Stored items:
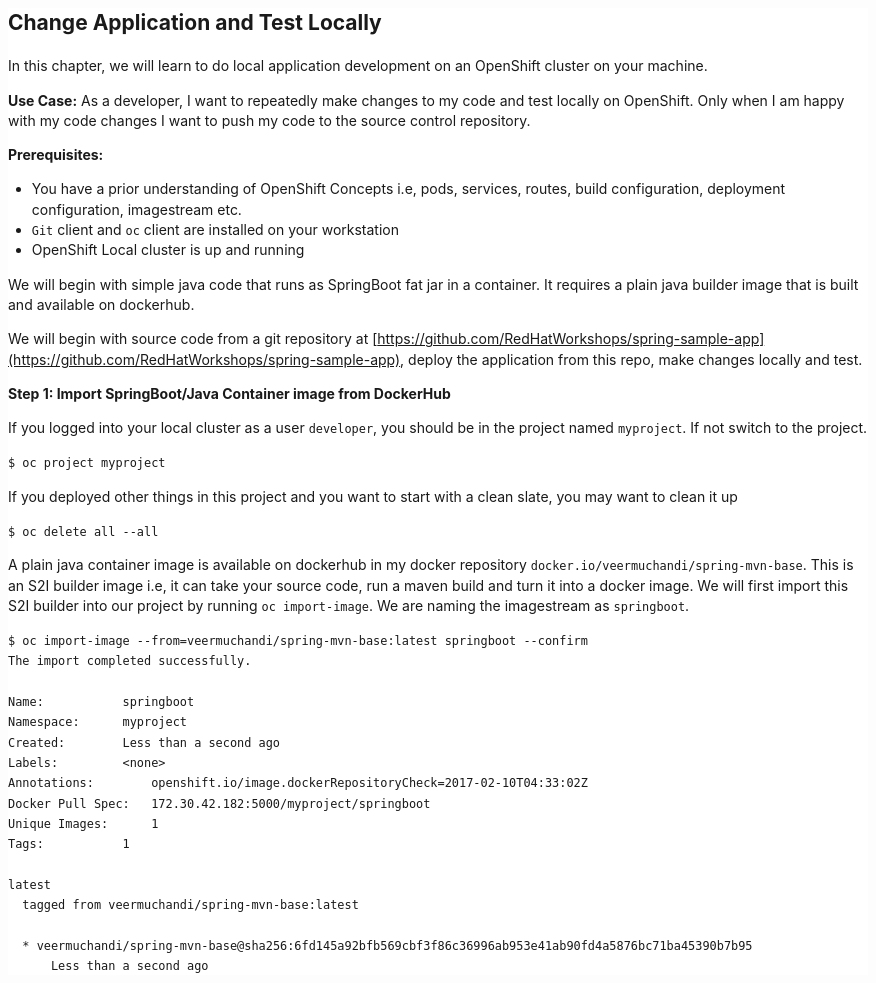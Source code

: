 ## Change Application and Test Locally

In this chapter, we will learn to do local application development on an OpenShift cluster on your machine. 

**Use Case:** As a developer, I want to repeatedly make changes to my code and test locally on OpenShift. Only when I am happy with my code changes I want to push my code to the source control repository. 

**Prerequisites:**

* You have a prior understanding of OpenShift Concepts i.e, pods, services, routes, build configuration, deployment configuration, imagestream etc.
* `Git` client and `oc` client are installed on your workstation
* OpenShift Local cluster is up and running

We will begin with simple java code that runs as SpringBoot fat jar in a container. It requires a plain java builder image that is built and available on dockerhub.

We will begin with source code from a git repository at [https://github.com/RedHatWorkshops/spring-sample-app](https://github.com/RedHatWorkshops/spring-sample-app), deploy the application from this repo, make changes locally and test. 

**Step 1: Import SpringBoot/Java Container image from DockerHub** 

If you logged into your local cluster as a user `developer`, you should be in the project named `myproject`. If not switch to the project.

```
$ oc project myproject
```

If you deployed other things in this project and you want to start with a clean slate, you may want to clean it up

```
$ oc delete all --all

```

A plain java container image is available on dockerhub in my docker repository `docker.io/veermuchandi/spring-mvn-base`. This is an S2I builder image i.e, it can take your source code, run a maven build and turn it into a docker image. 
We will first import this S2I builder into our project by running `oc import-image`. We are naming the imagestream as `springboot`.

```
$ oc import-image --from=veermuchandi/spring-mvn-base:latest springboot --confirm
The import completed successfully.

Name:			springboot
Namespace:		myproject
Created:		Less than a second ago
Labels:			<none>
Annotations:		openshift.io/image.dockerRepositoryCheck=2017-02-10T04:33:02Z
Docker Pull Spec:	172.30.42.182:5000/myproject/springboot
Unique Images:		1
Tags:			1

latest
  tagged from veermuchandi/spring-mvn-base:latest

  * veermuchandi/spring-mvn-base@sha256:6fd145a92bfb569cbf3f86c36996ab953e41ab90fd4a5876bc71ba45390b7b95
      Less than a second ago
```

▶ **YOUR TASK**
Give back all of the data exactly, but not the pictures.

▶ **YOUR SOLUTION**
Source code

: ## Change Application and Test Locally

In this chapter, we will learn to do local application development on an OpenShift cluster on your machine. 

**Use Case:** As a developer, I want to repeatedly make changes to my code and test locally on OpenShift. Only when I am happy with my code changes I want to push my code to the source control repository. 

**Prerequisites:**

* You have a prior understanding of OpenShift Concepts i.e, pods, services, routes, build configuration, deployment configuration, imagestream etc.
* `Git` client and `oc` client are installed on your workstation
* OpenShift Local cluster is up and running

We will begin with simple java code that runs as SpringBoot fat jar in a container. It requires a plain java builder image that is built and available on dockerhub.

We will begin with source code from a git repository at [https://github.com/RedHatWorkshops/spring-sample-app](https://github.com/RedHatWorkshops/spring-sample-app), deploy the application from this repo, make changes locally and test. 

**Step 1: Import SpringBoot/Java Container image from DockerHub** 

If you logged into your local cluster as a user `developer`, you should be in the project named `myproject`. If not switch to the project.

```
$ oc project myproject
```

If you deployed other things in this project and you want to start with a clean slate, you may want to clean it up

```
$ oc delete all --all

```

A plain java container image is available on dockerhub in my docker repository `docker.io/veermuchandi/spring-mvn-base`. This is an S2I builder image i.e, it can take your source code, run a maven build and turn it into a docker image. 
We will first import this S2I builder into our project by running `oc import-image`. We are naming the imagestream as `springboot`.

```
$ oc import-image --from=veermuchandi/spring-mvn-base:latest springboot --confirm
The import completed successfully.

Name:			springboot
Namespace:		myproject
Created:		Less than a second ago
Labels:			<none>
Annotations:		openshift.io/image.dockerRepositoryCheck=2017-02-10T04:33:02Z
Docker Pull Spec:	172.30.42.182:5000/myproject/springboot
Unique Images:		1
Tags:			1

latest
  tagged from veermuchandi/spring-mvn-base:latest

  * veermuchandi/spring-mvn-base@sha256:6fd145a92bfb569cbf3f86c36996ab953e41ab90fd4a5876bc71ba45390b7b95
      Less than a second ago
```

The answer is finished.